Georges Simenon, Il piccolo libraio di Archangelsk

«Il sentimento che prevaleva sugli altri non era il timore, ma la delusione; eppure non aveva mai preteso nulla dalla gente, si era accontentato di vivere nel suo cantuccio con quanta più umiltà possibile.»(G. Simenon, Il piccolo libraio di Archangelsk)

Jonas Milk, Il piccolo libraio di Archangelsk di Georges Simenon, è un ebreo, naturalizzato francese, alle prese con la scomparsa della moglie Gina. Di questa sparizione, «il signor Jonas», come tutti lo chiamano nella Place du Vieux-Marché – dove si svolge la storia – non ne sa nulla. Di due cose è certo: del suo ritorno e del perdono, perché

«Lui le perdonava tutto. Le aveva sempre perdonato tutto – e la perdonava anche adesso. Che diritto aveva di pretendere qualcosa da lei?»

Ciononostante, per un qualche motivo, si sente colpevole di quanto accaduto. Ma se da un lato è sicuro che Gina tornerà prima di quanto immagini, dall’altro ciò non gli impedisce di costruire un castello di menzogne, sia con gli amici (?) sia con la famiglia di lei.

E quanto più le bugie si moltiplicano, facendosi tortuose e inestricabili, tanto più esse fungono da deterrente per un’impeccabile analisi introspettiva, un pungente travaglio psicologico che affonda le radici nella sua infanzia culminando in un’incertezza a cui Jonas troverà una soluzione nel finale amaramente sorprendente.

Due i nuclei tematici principali: la posizione di Jonas in società e come viene da essa considerato e la vita coniugale, cui si aggiunge il libertino modus vivendi di Gina. In mezzo la presa di coscienza di Jonas che «soltanto ora si accorgeva di aver vissuto senza preoccuparsi di ciò che avveniva intorno a lui», come se una barriera lo separasse dal mondo esterno.
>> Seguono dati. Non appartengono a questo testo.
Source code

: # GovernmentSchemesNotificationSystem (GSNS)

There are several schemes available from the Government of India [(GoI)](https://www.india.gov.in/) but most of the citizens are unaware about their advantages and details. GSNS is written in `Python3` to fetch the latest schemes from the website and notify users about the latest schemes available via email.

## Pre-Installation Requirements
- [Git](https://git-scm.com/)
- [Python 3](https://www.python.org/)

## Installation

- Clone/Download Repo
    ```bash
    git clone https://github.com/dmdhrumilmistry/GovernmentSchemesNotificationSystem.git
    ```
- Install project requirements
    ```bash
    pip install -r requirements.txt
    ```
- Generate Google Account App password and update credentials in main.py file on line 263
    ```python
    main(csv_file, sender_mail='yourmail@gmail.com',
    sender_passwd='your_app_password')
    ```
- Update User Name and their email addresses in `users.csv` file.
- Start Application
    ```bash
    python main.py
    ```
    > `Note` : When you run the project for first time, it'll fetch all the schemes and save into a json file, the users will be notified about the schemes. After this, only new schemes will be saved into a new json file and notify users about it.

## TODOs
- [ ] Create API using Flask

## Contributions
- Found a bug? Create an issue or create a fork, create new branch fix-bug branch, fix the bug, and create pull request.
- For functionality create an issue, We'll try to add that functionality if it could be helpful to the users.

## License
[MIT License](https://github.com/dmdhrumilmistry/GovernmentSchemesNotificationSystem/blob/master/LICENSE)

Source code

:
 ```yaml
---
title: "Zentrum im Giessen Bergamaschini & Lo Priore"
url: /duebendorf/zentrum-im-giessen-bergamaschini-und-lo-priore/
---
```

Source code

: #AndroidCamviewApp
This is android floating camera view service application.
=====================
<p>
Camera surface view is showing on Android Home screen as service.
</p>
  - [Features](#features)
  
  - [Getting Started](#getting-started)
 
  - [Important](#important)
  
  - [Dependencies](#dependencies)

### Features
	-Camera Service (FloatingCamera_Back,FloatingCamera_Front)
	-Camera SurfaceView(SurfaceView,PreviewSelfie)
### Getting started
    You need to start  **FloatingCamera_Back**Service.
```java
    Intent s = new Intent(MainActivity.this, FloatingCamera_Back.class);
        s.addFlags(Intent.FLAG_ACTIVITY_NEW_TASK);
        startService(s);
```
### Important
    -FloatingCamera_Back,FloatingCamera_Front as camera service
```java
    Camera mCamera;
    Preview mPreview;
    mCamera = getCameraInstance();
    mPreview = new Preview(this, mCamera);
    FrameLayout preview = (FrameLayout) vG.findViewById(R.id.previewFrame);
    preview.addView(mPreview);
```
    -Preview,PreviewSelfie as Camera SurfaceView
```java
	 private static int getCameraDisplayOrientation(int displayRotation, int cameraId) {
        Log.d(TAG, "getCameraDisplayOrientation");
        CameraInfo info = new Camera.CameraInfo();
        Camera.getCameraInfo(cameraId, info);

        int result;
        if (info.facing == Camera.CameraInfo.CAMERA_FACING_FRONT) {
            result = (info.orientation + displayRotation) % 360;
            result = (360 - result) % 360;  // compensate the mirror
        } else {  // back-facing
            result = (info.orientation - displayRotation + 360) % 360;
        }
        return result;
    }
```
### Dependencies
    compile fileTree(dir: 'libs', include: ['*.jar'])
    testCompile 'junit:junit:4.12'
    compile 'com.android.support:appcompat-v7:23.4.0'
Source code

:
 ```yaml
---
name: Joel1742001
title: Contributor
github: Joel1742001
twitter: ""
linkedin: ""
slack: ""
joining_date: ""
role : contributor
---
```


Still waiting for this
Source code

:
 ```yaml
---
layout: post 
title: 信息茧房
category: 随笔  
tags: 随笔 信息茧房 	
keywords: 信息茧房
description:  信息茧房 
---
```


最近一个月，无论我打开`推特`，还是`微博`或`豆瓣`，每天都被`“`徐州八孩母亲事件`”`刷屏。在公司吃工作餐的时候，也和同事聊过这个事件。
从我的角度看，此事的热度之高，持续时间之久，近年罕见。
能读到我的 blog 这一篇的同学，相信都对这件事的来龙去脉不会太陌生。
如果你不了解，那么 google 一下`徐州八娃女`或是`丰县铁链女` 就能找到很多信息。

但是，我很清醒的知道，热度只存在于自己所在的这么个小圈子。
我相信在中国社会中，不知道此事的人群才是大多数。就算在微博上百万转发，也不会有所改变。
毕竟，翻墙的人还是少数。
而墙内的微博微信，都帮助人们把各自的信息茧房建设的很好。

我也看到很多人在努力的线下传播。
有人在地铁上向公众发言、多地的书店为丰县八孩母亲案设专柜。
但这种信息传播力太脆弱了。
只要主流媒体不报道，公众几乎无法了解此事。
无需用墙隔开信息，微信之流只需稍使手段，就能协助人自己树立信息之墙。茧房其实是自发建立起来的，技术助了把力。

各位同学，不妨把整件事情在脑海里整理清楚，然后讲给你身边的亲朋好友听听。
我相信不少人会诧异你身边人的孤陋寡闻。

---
E quel mondo ha le fosche tinte del dubbio, del sospetto e, non da ultimo, della diversità, che nessuno gli ha mai fatto pesare, nascosta sotto una spessa coltre di sorrisi compiacenti e di connivenza, ma che emerge nel momento meno opportuno e più insperato.

Infatti, è proprio quando Gina sparisce senza lasciare traccia e senza essere vista da nessuno, che al piccolo libraio di Archangelsk gli si palesa la terribile e drammatica realtà:

«Ora aveva aperto gli occhi, e certi particolari ai quali non aveva dato importanza gli ritornavano alla memoria. Si rendeva conto, finalmente, di essere uno straniero, un ebreo, un solitario, un uomo venuto dall’altro capo del mondo per annidarsi come un parassita nella carne del Vieux-Marché.»

Fino ad allora, Jonas ha creduto di essere riuscito finalmente a trovare il suo equilibrio, il suo posto nel mondo. Non chiede la felicità, ma la tranquillità. Ed è ciò che offre a Gina quando le propone di diventare sua moglie, perché «era troppo umile per illudersi di poterle offrire altro».

Il matrimonio riempie il vuoto che egli avverte sin da quando è arrivato in Francia, dopo aver lasciato la Russia all’epoca della Rivoluzione e non aver più avuto notizie della famiglia.

Ma quel vuoto diventa una voragine quando si accorge che tutti, i famigliari di Gina compresi, sospettano di lui ed è questa circostanza a provare, una volta di più che «in un certo senso anche lui era figlio del quartiere. [Ma] Non del tutto. Non proprio come gli altri».

Era allora e lo è ora un invitato, uno straniero, un solitario, reduce da un altro mondo. Al verificarsi di un accadimento inspiegabile sarebbe stato del tutto naturale essere il sospettato numero uno. Anzi, l’unico.

«Davvero a qualcuno, anche a una sola persona, era passata per la testa l’idea che lui si fosse sbarazzato di Gina?»

Perciò finisce col sentirsi sempre più a disagio («Non solo si sentiva a disagio in casa sua, ma si sentiva a disagio nella sua pelle»), sempre più amareggiato, disorientato e sconfitto al punto da non avere neppure la forza di riconciliarsi con se stesso, di non sapere dove e a chi aggrapparsi.